Hace mucho que no me ilusiono con la llegada de una nueva película en cartelera. Pero antes no era así. Solía ir al cine con tanta frecuencia que tenía la tarjeta black de una conocida cadena de salas cinematográficas, como premio por mi frecuencia semanal, casi religiosa. Hace mucho que no me ilusiono y conozco la razón.
Las películas de Hollywood solían ser parte de la industria del entretenimiento. Show Business, le llaman los gringos. Hace una década, sin embargo, el entretenimiento parece haberle dado paso al adoctrinamiento. Al político, religioso, moral, etc.
Este viraje en la propia industria no ha pasado desapercibido, ni en la audiencia ni en los bolsillos de las grandes productoras. Las producciones woke terminan desencantando al público porque en su afán de ser inclusivos, tolerantes y políticamente correctos con el sentido moral de moda, se alejan de las historias con personajes propiamente construidos, cuyos conflictos y desavenencias sean percibidos orgánicamente y no impuestos por un colectivo u ONG.

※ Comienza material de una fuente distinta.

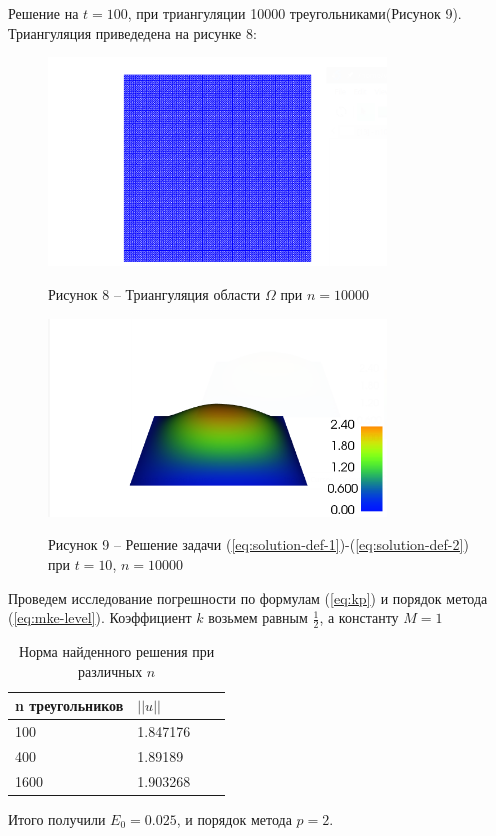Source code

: Решение на $t=100$, при триангуляции 10000 треугольниками(Рисунок 9). Триангуляция приведедена на рисунке 8:
\begin{figure}[H]
      \centering
      \includegraphics[width=0.8\textwidth]{plots/n100_polygons.png}\\
      \centering\caption*{Рисунок 8 -- Триангуляция области $\Omega$ при $n=10000$}
\end{figure}
\begin{figure}[H]
      \centering
      \includegraphics[width=0.8\textwidth]{plots/n100t10.png}\\
  \centering\caption*{Рисунок 9 -- Решение задачи (\ref{eq:solution-def-1})-(\ref{eq:solution-def-2}) при $t=10$, $n=10000$}
\end{figure}

Проведем исследование погрешности по формулам (\ref{eq:kp}) и порядок метода (\ref{eq:mke-level}). Коэффициент $k$ возьмем равным $\frac{1}{2}$,
а константу $M=1$\\
\newpage
\begin{table}
    \begin{center}
        \begin{tabular}{ | l | l | l | p{5cm} |}
            \hline
            n треугольников & $||u||$ \\ \hline
            100 &  1.847176 \\
            400 & 1.89189 \\
            1600 & 1.903268 \\
            \hline
        \end{tabular}
        \caption{Норма найденного решения при различных $n$}
    \end{center}
\end{table}
Итого получили $E_0=0.025$, и порядок метода $p=2$.
\newpage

Los gringos solían estrenar una película patriótica prácticamente cada año. Si no era sobre la segunda guerra mundial, podía ser sobre fútbol americano, pero siempre con el espíritu del self made man, valor que caracteriza al partido republicano.

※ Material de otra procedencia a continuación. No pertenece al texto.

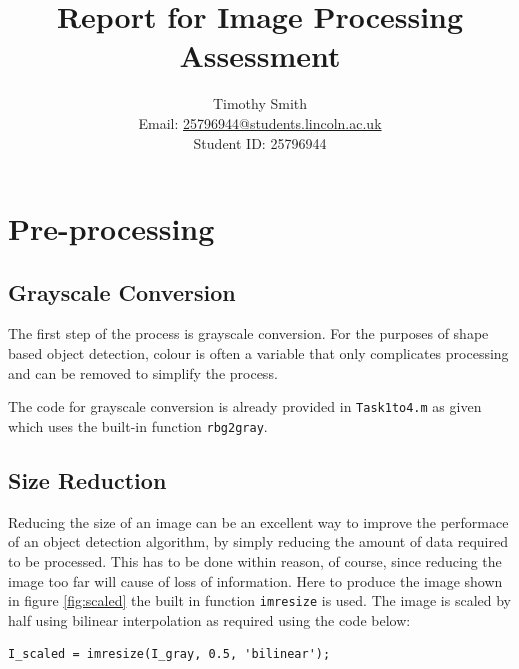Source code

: \documentclass{article}
\title{Report for Image Processing Assessment}
\author{Timothy Smith \\
        Email: \href{mailto:25796944@students.lincoln.ac.uk}{25796944@students.lincoln.ac.uk} \\
        Student ID: 25796944}
\begin{document}
\begin{titlepage}
\maketitle

\end{titlepage}

\section{Pre-processing}
\subsection{Grayscale Conversion}
The first step of the process is grayscale conversion.
For the purposes of shape based object detection, colour is often a
variable that only complicates processing and can be removed to
simplify the process.

The code for grayscale
conversion is already provided in \texttt{Task1to4.m} as
given which uses the 
built-in function \texttt{rbg2gray}.

\subsection{Size Reduction}
Reducing the size of an image can be an excellent way to improve
the performace of an object detection algorithm, by simply reducing
the amount of data required to be processed. This has to be done
within reason, of course, since reducing the image
too far will cause of loss of information. Here to produce the image
shown in figure \ref{fig:scaled}
the built in function
\texttt{imresize} is used. The image is scaled by half using bilinear
interpolation as required using the code below:
\begin{verbatim}
I_scaled = imresize(I_gray, 0.5, 'bilinear');
\end{verbatim}
\end{document}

La producción audiovisual podía ser de cualquier género, pero siempre aparecía la bandera de EEUU como recuerdo de los valores patrióticos. Esto inspiraba al país y los cohesionaba como una nación orgullosa. El hombre de Seattle y el de Miami, el de Nueva York y el de Los Ángeles sentían lo mismo.
Hoy el patriotismo ha muerto en EEUU. Es más común ver banderas de palestina o del arcoíris que ver una bandera azul y roja. Los patriotas son vistos como fascistas y los llamados antifas, muy populares en las universidades top del país norteamericano, abogan por la refundación de una nación socialista en lo que hasta no mucho era el bastión del capitalismo y la potencia número uno del mundo.

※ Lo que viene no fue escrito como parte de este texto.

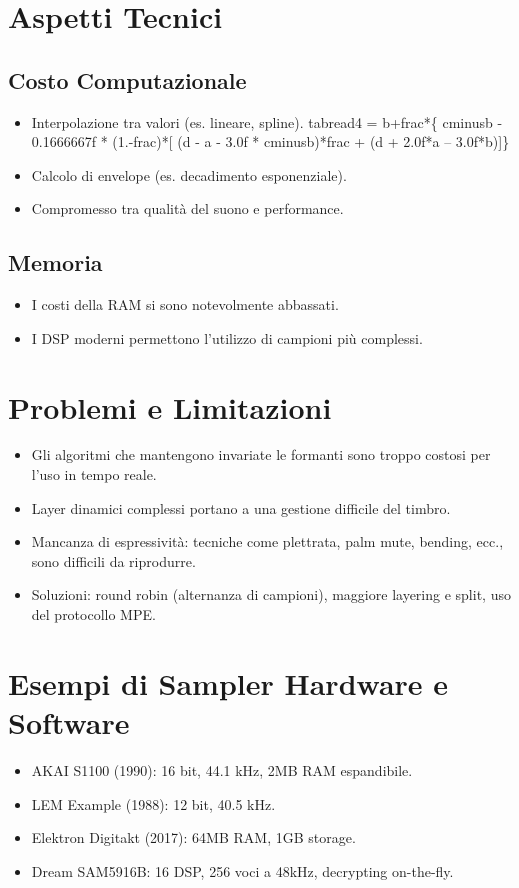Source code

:\section{Aspetti Tecnici}

\subsection{Costo Computazionale}

\begin{itemize}
    \item Interpolazione tra valori (es. lineare, spline).
    tabread4 = b+frac*\{ cminusb - 0.1666667f * (1.-frac)*[ (d - a - 3.0f * cminusb)*frac + (d + 
2.0f*a – 3.0f*b)]\}
    \item Calcolo di envelope (es. decadimento esponenziale).
    \item Compromesso tra qualità del suono e performance.
\end{itemize}

\subsection{Memoria}

\begin{itemize}
    \item I costi della RAM si sono notevolmente abbassati.
    \item I DSP moderni permettono l’utilizzo di campioni più complessi.
\end{itemize}

\section{Problemi e Limitazioni}

\begin{itemize}
    \item Gli algoritmi che mantengono invariate le formanti sono troppo costosi per l’uso in tempo reale.
    \item Layer dinamici complessi portano a una gestione difficile del timbro.
    \item Mancanza di espressività: tecniche come plettrata, palm mute, bending, ecc., sono difficili da riprodurre.
    \item Soluzioni: round robin (alternanza di campioni), maggiore layering e split, uso del protocollo MPE.
\end{itemize}

\section{Esempi di Sampler Hardware e Software}

\begin{itemize}
    \item AKAI S1100 (1990): 16 bit, 44.1 kHz, 2MB RAM espandibile.
    \item LEM Example (1988): 12 bit, 40.5 kHz.
    \item Elektron Digitakt (2017): 64MB RAM, 1GB storage.
    \item Dream SAM5916B: 16 DSP, 256 voci a 48kHz, decrypting on-the-fly.
\end{itemize}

¿Qué cambió? El dominio de la cultura. “Para mantener su hegemonía, las clases dominantes deben crear y mantener una cultura que legitime y perpetúe sus intereses y valores”, sostenía el pensador marxista, Antonio Gramsci, quien hoy es el mesías de los progresistas en el mundo.
Gramsci creía que la cultura es un campo de lucha en el que las diferentes clases sociales compiten por imponer su visión del mundo. La hegemonía cultural se logra cuando la clase dominante logra hacer que sus valores e ideas sean aceptados como la norma por la sociedad en general, apareciendo como «sentido común». Esto hace que su dominio sea visto como algo natural e incuestionable.
La batalla por el sentido común parece haberse perdido. Defender la vida, la familia, el país y a Dios son propuestas “extremistas”, mientras que lo opuesto es percibido, no solo como sentido común, sino como ciencia infusa. El progresismo tan macabro y perverso es considerado de centro y normal.
Si se le entrega la academia y el arte a la izquierda, va a ser difícil contrarrestar. Los hijos de empresarios repiten el paso de sus padres, mientras que la izquierda mañosa se escabulle en las cátedras para forjar a las próximas generaciones. El empresario es visto como enemigo del pueblo. El socialista es visto como moralista. Izquierdas castrochavistas son elegidas en Latinoamérica para contrarrestar el neoliberalismo.
Ahora vayamos al Perú. ¿Por qué creen que se han ofuscado tanto los caviares con la ley de cine que los obliga a conseguir 30% de financiamiento por su propia cuenta? Saben que necesitan del acompañamiento subsidiario del Estado para existir. En nuestro país, la batalla por el sentido común aún no se ha perdido, pero si se deja de luchar un día, se puede perder para siempre.